Стрелер тогда был еще и директором Театра наций, устраивал поэтические вечера, на которых читали представители разных стран Европы — от Франции, например, выступал Антуан Витез, из России он пригласил меня и Андрея Вознесенского, который по каким-то причинам не смог приехать, и я была одна.
Это он, Стрелер, поставил мне вечер на своей большой арене, сочинил мизансцену, установил мольберт, зажег свечу, посадил в первый ряд синхронную переводчицу (она переводила только мои комментарии).
В этой композиции Стрелера я и сейчас веду свои поэтические вечера.
Сам же он в тот вечер уехал в Париж и прислал мне оттуда письмо:
«Дорогая Алла Демидова!
Я должен быть сегодня вечером в Париже на встрече с президентами Миттераном и Гавелом. Мне бесконечно жаль, что я не могу Вас принять со всей любовью и неизменным уважением. Тем не менее наш театр — в Вашем распоряжении.
До скорого свидания где-нибудь в Европе. Ваш Джорджо Стреле?
Париж 19.3.1990».К сожалению, мы так больше и не встретились…
РИТМ СТРОЧЕК
В те далекие времена, когда не было ни радио, ни телевизора, ни кино, люди собирались за круглым столом под уютным абажуром и слушали литературные чтения. Когда в мемуарах рассказывают о таких вечерах, мне ужасно завидно и тоже хотелось бы сидеть долгими зимними вечерами и слушать авторское чтение. Впрочем, недавно я попала на такое чтение. Один молодой автор читал свою повесть. Было очень скучно и жалко своего времени. Хотя повесть, может быть, и неплохая, но автор читал медленно и плохо. Для этого нужен исполнительский талант.
Вспомним сосредоточенность поэтов на ритме. Но на эстраде и в комнате, где уже круг внимания, поэты читают по-разному. На крике самовыявления читал с эстрады Евтушенко. Но однажды я услышала того же Евтушенко — «Со мною вот что происходит…», «Окно выходит в белые деревья…», записанное на пластинку и явно рассчитанное на небольшую комнату. Это было тихое чтение для близкого человека. Исповедь.
Есть актерская манера исполнения стихов. Это почти всегда пересказ смысла или показ эмоций. Иногда очень талантливый, но все-таки вторичный. Потому ли, что актеры читают чужие стихи? Ведь очень трудно и, не знаю, нужно ли убеждать зрителя, что именно ты написал «Я помню чудное мгновенье».

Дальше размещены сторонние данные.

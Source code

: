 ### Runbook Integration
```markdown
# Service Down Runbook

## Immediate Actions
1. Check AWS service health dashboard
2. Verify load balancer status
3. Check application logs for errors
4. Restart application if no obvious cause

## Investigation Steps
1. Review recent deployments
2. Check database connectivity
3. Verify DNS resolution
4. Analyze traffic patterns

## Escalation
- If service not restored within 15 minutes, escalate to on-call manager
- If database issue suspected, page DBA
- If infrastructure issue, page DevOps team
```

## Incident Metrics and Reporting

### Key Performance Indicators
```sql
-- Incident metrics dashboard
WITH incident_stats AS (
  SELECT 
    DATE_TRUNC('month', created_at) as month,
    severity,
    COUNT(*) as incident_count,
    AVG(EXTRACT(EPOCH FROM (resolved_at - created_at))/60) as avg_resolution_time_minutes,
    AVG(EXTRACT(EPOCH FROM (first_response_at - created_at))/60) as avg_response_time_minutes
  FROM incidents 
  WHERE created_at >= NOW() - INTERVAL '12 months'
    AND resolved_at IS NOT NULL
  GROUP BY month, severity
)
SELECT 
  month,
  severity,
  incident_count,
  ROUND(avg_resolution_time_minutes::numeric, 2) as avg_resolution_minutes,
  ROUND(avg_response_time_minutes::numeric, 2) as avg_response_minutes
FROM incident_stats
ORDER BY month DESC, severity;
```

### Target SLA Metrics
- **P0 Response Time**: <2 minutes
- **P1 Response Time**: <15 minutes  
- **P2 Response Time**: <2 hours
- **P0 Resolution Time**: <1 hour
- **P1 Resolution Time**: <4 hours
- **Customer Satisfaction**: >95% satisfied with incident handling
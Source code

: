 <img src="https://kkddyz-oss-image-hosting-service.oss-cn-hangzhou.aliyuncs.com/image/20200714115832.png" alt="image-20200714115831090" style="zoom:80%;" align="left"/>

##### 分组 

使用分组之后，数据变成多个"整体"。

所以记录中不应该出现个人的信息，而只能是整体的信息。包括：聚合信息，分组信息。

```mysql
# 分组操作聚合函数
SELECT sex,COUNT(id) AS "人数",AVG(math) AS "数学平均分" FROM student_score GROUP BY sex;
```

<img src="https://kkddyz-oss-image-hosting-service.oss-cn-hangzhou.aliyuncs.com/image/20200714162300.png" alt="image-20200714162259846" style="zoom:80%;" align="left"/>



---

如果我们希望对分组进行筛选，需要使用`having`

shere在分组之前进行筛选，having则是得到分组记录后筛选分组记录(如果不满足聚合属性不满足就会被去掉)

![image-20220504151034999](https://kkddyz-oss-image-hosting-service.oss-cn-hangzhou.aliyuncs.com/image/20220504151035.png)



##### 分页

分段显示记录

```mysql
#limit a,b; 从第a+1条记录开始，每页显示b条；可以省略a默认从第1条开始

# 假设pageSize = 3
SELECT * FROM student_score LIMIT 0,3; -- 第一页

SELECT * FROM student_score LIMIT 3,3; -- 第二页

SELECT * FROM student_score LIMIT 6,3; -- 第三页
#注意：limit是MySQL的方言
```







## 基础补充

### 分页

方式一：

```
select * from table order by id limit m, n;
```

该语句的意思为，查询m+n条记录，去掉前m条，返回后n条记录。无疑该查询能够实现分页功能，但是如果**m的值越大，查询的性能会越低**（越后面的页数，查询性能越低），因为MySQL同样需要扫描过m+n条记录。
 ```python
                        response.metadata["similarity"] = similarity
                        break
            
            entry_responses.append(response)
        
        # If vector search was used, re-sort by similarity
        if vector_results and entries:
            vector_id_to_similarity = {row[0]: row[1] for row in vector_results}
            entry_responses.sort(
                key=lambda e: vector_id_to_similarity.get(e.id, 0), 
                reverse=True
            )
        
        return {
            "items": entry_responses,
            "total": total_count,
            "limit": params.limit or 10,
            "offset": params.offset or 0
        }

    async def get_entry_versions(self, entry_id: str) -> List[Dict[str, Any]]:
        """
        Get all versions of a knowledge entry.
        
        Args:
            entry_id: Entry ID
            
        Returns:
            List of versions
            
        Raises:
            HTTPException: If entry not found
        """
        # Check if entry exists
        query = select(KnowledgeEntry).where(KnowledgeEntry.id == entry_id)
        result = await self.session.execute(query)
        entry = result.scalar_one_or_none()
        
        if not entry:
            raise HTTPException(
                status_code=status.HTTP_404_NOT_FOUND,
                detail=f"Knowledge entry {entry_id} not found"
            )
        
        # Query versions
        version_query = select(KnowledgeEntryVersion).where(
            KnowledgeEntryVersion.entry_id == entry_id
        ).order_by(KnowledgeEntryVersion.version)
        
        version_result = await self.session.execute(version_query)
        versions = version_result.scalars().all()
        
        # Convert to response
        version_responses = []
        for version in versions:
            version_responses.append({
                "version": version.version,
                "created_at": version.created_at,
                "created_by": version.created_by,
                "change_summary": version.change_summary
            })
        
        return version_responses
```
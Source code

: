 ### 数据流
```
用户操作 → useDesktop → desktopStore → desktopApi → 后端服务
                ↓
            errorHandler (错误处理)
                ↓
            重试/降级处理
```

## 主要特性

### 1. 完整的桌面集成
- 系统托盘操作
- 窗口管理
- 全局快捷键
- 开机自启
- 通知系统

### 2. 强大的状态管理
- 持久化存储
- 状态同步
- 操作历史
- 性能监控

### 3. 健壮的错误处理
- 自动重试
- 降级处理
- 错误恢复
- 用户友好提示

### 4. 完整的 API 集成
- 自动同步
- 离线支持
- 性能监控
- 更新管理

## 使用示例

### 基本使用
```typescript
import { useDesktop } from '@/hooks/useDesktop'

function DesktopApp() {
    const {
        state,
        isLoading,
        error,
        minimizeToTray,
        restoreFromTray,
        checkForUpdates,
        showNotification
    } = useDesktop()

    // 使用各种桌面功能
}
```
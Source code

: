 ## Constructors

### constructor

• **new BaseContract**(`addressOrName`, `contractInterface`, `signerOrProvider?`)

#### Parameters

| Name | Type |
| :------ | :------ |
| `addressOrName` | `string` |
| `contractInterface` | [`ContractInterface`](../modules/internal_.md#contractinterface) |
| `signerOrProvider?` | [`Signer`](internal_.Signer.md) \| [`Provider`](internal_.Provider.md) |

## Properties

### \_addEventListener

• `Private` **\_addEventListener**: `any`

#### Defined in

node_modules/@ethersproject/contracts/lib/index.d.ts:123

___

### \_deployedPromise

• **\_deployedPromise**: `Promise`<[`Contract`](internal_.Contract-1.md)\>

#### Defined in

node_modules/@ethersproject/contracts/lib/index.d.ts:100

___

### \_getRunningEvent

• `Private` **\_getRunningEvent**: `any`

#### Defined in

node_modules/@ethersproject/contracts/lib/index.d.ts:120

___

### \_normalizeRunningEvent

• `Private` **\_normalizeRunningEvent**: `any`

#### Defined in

Для меня всегда предпочтительнее авторское исполнение. Есенина, например, с эстрады в основном читают напевно-лирично. Но меня поразил голос самого поэта в записи — голос, выкрикивающий слова Хлопушииз «Пугачева»: «Проведите! Проведите меня к нему! Я хочу ви-и-и-деть этого че-ло-ве-ка!» Или несколько монотонное чтение Пастернака. Актеры же, читая Пастернака, мне кажется, чересчур расцвечивают слова.
В ранние годы «Таганки» к нам часто приходили поэты и после спектакля читали свои стихи. Помню, как в верхнем фойе читали свои новые стихи Давид Самойлов, Белла Ахмадулина. Спектакли по стихам Евтушенко и Вознесенского были в репертуаре театра.
В спектакле Вознесенского «Антимиры» я читала стихотворение «Монолог Мерилин Монро». Сам Вознесенский читал его как внутреннюю исповедь, в ключе монодрамы:
Я Мерилин,Мерилин,Я — героиняСамоубийства и героина…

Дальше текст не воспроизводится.